For every record that follows, write out the text exactly and omit the picture, if one is present.
*** Data excerpts ***
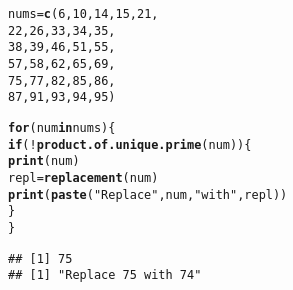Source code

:\documentclass{article}\usepackage[]{graphicx}\usepackage[]{xcolor}
\makeatletter
\newcommand{\hlnum}[1]{\textcolor[rgb]{0.686,0.059,0.569}{#1}}%
\newcommand{\hlsng}[1]{\textcolor[rgb]{0.192,0.494,0.8}{#1}}%
\newcommand{\hlopt}[1]{\textcolor[rgb]{0,0,0}{#1}}%
\newcommand{\hldef}[1]{\textcolor[rgb]{0.345,0.345,0.345}{#1}}%
\newcommand{\hlkwa}[1]{\textcolor[rgb]{0.161,0.373,0.58}{\textbf{#1}}}%
\newcommand{\hlkwb}[1]{\textcolor[rgb]{0.69,0.353,0.396}{#1}}%
\newcommand{\hlkwd}[1]{\textcolor[rgb]{0.737,0.353,0.396}{\textbf{#1}}}%
\newenvironment{kframe}{%
 \def\at@end@of@kframe{}%
 \ifinner\ifhmode%
  \def\at@end@of@kframe{\end{minipage}}%
  \begin{minipage}{\columnwidth}%
 \fi\fi%
 \def\FrameCommand##1{\hskip\@totalleftmargin \hskip-\fboxsep
 \colorbox{shadecolor}{##1}\hskip-\fboxsep
     \hskip-\linewidth \hskip-\@totalleftmargin \hskip\columnwidth}%
 \MakeFramed {\advance\hsize-\width
   \@totalleftmargin\z@ \linewidth\hsize
   \@setminipage}}%
 {\par\unskip\endMakeFramed%
 \at@end@of@kframe}
\newenvironment{knitrout}{}{} %
\makeatother
\begin{document}
\begin{enumerate}
\begin{knitrout}
\begin{kframe}
\begin{alltt}
\hldef{nums} \hlkwb{=} \hlkwd{c}\hldef{(}\hlnum{6}\hldef{,} \hlnum{10}\hldef{,} \hlnum{14}\hldef{,} \hlnum{15}\hldef{,} \hlnum{21}\hldef{,}
         \hlnum{22}\hldef{,} \hlnum{26}\hldef{,} \hlnum{33}\hldef{,} \hlnum{34}\hldef{,} \hlnum{35}\hldef{,}
         \hlnum{38}\hldef{,} \hlnum{39}\hldef{,} \hlnum{46}\hldef{,} \hlnum{51}\hldef{,} \hlnum{55}\hldef{,}
         \hlnum{57}\hldef{,} \hlnum{58}\hldef{,} \hlnum{62}\hldef{,} \hlnum{65}\hldef{,} \hlnum{69}\hldef{,}
         \hlnum{75}\hldef{,} \hlnum{77}\hldef{,} \hlnum{82}\hldef{,} \hlnum{85}\hldef{,} \hlnum{86}\hldef{,}
         \hlnum{87}\hldef{,} \hlnum{91}\hldef{,} \hlnum{93}\hldef{,} \hlnum{94}\hldef{,} \hlnum{95}\hldef{)}

\hlkwa{for} \hldef{(num} \hlkwa{in} \hldef{nums) \{}
  \hlkwa{if} \hldef{(}\hlopt{!}\hlkwd{product.of.unique.prime}\hldef{(num))\{}
    \hlkwd{print}\hldef{(num)}
    \hldef{repl} \hlkwb{=} \hlkwd{replacement}\hldef{(num)}
    \hlkwd{print}\hldef{(}\hlkwd{paste}\hldef{(}\hlsng{"Replace"}\hldef{, num,} \hlsng{"with"}\hldef{, repl))}
  \hldef{\}}
\hldef{\}}
\end{alltt}
\begin{verbatim}
## [1] 75
## [1] "Replace 75 with 74"
\end{verbatim}
\end{kframe}
\end{knitrout}
\end{enumerate}


\end{document}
*** End of Data excerpts ***
Response area:
Source code

:\documentclass{article}\usepackage[]{graphicx}\usepackage[]{xcolor}
\makeatletter
\newcommand{\hlnum}[1]{\textcolor[rgb]{0.686,0.059,0.569}{#1}}%
\newcommand{\hlsng}[1]{\textcolor[rgb]{0.192,0.494,0.8}{#1}}%
\newcommand{\hlopt}[1]{\textcolor[rgb]{0,0,0}{#1}}%
\newcommand{\hldef}[1]{\textcolor[rgb]{0.345,0.345,0.345}{#1}}%
\newcommand{\hlkwa}[1]{\textcolor[rgb]{0.161,0.373,0.58}{\textbf{#1}}}%
\newcommand{\hlkwb}[1]{\textcolor[rgb]{0.69,0.353,0.396}{#1}}%
\newcommand{\hlkwd}[1]{\textcolor[rgb]{0.737,0.353,0.396}{\textbf{#1}}}%
\newenvironment{kframe}{%
 \def\at@end@of@kframe{}%
 \ifinner\ifhmode%
  \def\at@end@of@kframe{\end{minipage}}%
  \begin{minipage}{\columnwidth}%
 \fi\fi%
 \def\FrameCommand##1{\hskip\@totalleftmargin \hskip-\fboxsep
 \colorbox{shadecolor}{##1}\hskip-\fboxsep
     \hskip-\linewidth \hskip-\@totalleftmargin \hskip\columnwidth}%
 \MakeFramed {\advance\hsize-\width
   \@totalleftmargin\z@ \linewidth\hsize
   \@setminipage}}%
 {\par\unskip\endMakeFramed%
 \at@end@of@kframe}
\newenvironment{knitrout}{}{} %
\makeatother
\begin{document}
\begin{enumerate}
\begin{knitrout}
\begin{kframe}
\begin{alltt}
\hldef{nums} \hlkwb{=} \hlkwd{c}\hldef{(}\hlnum{6}\hldef{,} \hlnum{10}\hldef{,} \hlnum{14}\hldef{,} \hlnum{15}\hldef{,} \hlnum{21}\hldef{,}
         \hlnum{22}\hldef{,} \hlnum{26}\hldef{,} \hlnum{33}\hldef{,} \hlnum{34}\hldef{,} \hlnum{35}\hldef{,}
         \hlnum{38}\hldef{,} \hlnum{39}\hldef{,} \hlnum{46}\hldef{,} \hlnum{51}\hldef{,} \hlnum{55}\hldef{,}
         \hlnum{57}\hldef{,} \hlnum{58}\hldef{,} \hlnum{62}\hldef{,} \hlnum{65}\hldef{,} \hlnum{69}\hldef{,}
         \hlnum{75}\hldef{,} \hlnum{77}\hldef{,} \hlnum{82}\hldef{,} \hlnum{85}\hldef{,} \hlnum{86}\hldef{,}
         \hlnum{87}\hldef{,} \hlnum{91}\hldef{,} \hlnum{93}\hldef{,} \hlnum{94}\hldef{,} \hlnum{95}\hldef{)}

\hlkwa{for} \hldef{(num} \hlkwa{in} \hldef{nums) \{}
  \hlkwa{if} \hldef{(}\hlopt{!}\hlkwd{product.of.unique.prime}\hldef{(num))\{}
    \hlkwd{print}\hldef{(num)}
    \hldef{repl} \hlkwb{=} \hlkwd{replacement}\hldef{(num)}
    \hlkwd{print}\hldef{(}\hlkwd{paste}\hldef{(}\hlsng{"Replace"}\hldef{, num,} \hlsng{"with"}\hldef{, repl))}
  \hldef{\}}
\hldef{\}}
\end{alltt}
\begin{verbatim}
## [1] 75
## [1] "Replace 75 with 74"
\end{verbatim}
\end{kframe}
\end{knitrout}
\end{enumerate}


\end{document}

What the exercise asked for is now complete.